De kaarten lijken van hand gewisseld. PSG, al te vaak slachtoffer, bewijst dat het met wervelend voetbal een vuist kan maken tegen Barça. Monaco, twee jaar geleden al voorbij Arsenal in de achtste finales (1-3-winst, 0-2-verlies) stort zich dan weer zonder twijfel in de aanval. Het zijn opvallende vaststellingen, want het Franse voetbal draagt al lang het etiket ‘defensief en pragmatisch’. Het resultaat is dat Frankrijk, vaak in balans met Rusland of Portugal voor een plaatsje bij de big five punten scoort en goede zaken doet wat de UEFA-coëfficiënt betreft.
ZALIGMAKEND
Na het laatste fluitsignaal van het EK 2016 stromen de tranen hevig over de Franse wangen, maar de Ligue 1 profiteert wel van de nieuwe en vernieuwde infrastructuur. Het post-Ibrahimovictijdperk, aangekondigd als rampzalig, blijkt veeleer zaligmakend. Na afloop van het seizoen 2015/16 telt PSG 31 punten voorsprong op het nummer twee. Voor aanvang van het nieuwe seizoen hopen ze in alle uithoeken van het land – in sommige al openlijker dan in andere – dat ze het de hoofdstedelingen moeilijk kunnen maken.
De jaren ervoor is het vooraf duidelijk wie aan het langste eind zal trekken. Op 18 juli 2012 daalt de ster Zlatan Ibrahimovic neer in Parijs. PSG krijgt een nieuwe dimensie. De Qatarezen hebben met hun overname de steile opmars al ingeluid een jaar eerder en kracht bijgezet een half jaar eerder met de komst van Mister Carlo Ancelotti als trainer. De verrassende landstitel van Montpellier is niet meer dan een kleine tegenslag in een groots Parijs strijdplan.
Op dat moment staat de Ligue 1 al een tijdje niet meer in de internationale spotlights. De suprematie van Olympique Lyon, zevenmaal op rij kampioen van 2001 tot 2008, heeft de interesse voor de competitie naar een dieptepunt geleid. Daarna is het de beurt aan enkele outsiders om een stuk van de taart op te eisen. Bordeaux, Marseille, Rijsel en Montpellier mogen achtereenvolgens hun naam op de erelijst bijschrijven. Na die overgangsperiode volgt de heerschappij van PSG, dat met 12, 9, 8 en 31 punten voorsprong vier titels op rij pakt.
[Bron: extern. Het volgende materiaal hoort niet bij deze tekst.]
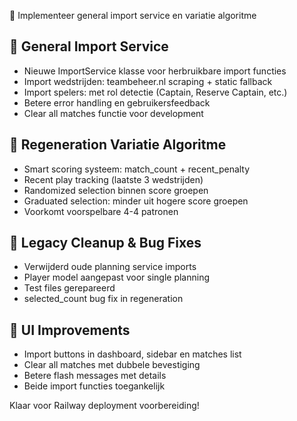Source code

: 🎯 Implementeer general import service en variatie algoritme

## 🚀 General Import Service
- Nieuwe ImportService klasse voor herbruikbare import functies
- Import wedstrijden: teambeheer.nl scraping + static fallback
- Import spelers: met rol detectie (Captain, Reserve Captain, etc.)
- Betere error handling en gebruikersfeedback
- Clear all matches functie voor development

## 🎲 Regeneration Variatie Algoritme
- Smart scoring systeem: match_count + recent_penalty
- Recent play tracking (laatste 3 wedstrijden)
- Randomized selection binnen score groepen
- Graduated selection: minder uit hogere score groepen
- Voorkomt voorspelbare 4-4 patronen

## 🔧 Legacy Cleanup & Bug Fixes
- Verwijderd oude planning service imports
- Player model aangepast voor single planning
- Test files gerepareerd
- selected_count bug fix in regeneration

## 🎨 UI Improvements
- Import buttons in dashboard, sidebar en matches list
- Clear all matches met dubbele bevestiging
- Betere flash messages met details
- Beide import functies toegankelijk

Klaar voor Railway deployment voorbereiding!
In Russische handen sinds eind 2011 en achttien maanden later weer gepromoveerd vanuit de Ligue 2 wil AS Monaco snel terugkeren naar de top van het Franse voetbal. Daarvoor breekt het tijdens de zomer van 2013 alle records. Met 60 miljoen euro voor Radamel Falcao, 45 miljoen voor James Rodríguez, 25 voor João Moutinho en 20 voor Geoffrey Kondogbia pompt de Russische clubleiding nog meer geld in Monaco dan de Qatarezen in PSG. Zij houden het bij 64,5 miljoen (het hoogste bedrag ooit dat in de Ligue 1 betaald wordt voor een speler) voor Edinson Cavani, 40 miljoen voor Lucas Moura en 31,5 miljoen voor Marquinhos. De andere clubs moeten zich tevredenstellen met de kruimels.
NIEUWE CULTUUR
De Ligue 1 lijkt op die manier op een exotische competitie waar eerder sterren op de terugweg voetballen dan opkomende sterren. Van 2013 tot 2016 eindigt Monaco telkens in de top drie, Lyon doet hetzelfde van 2014 tot 2016. De nieuwe, verfrissende wind komt uiteindelijk overgewaaid uit Argentinië. In 2014 doorbreekt Marcelo Bielsa de Franse gewoontes met pressing en grinta. Hij maakt Marseille herfstkampioen en doet de ogen opengaan. Het Franse voetbal verlaat beetje bij beetje zijn protectionisme en stelt zich open voor buitenlandse invloeden.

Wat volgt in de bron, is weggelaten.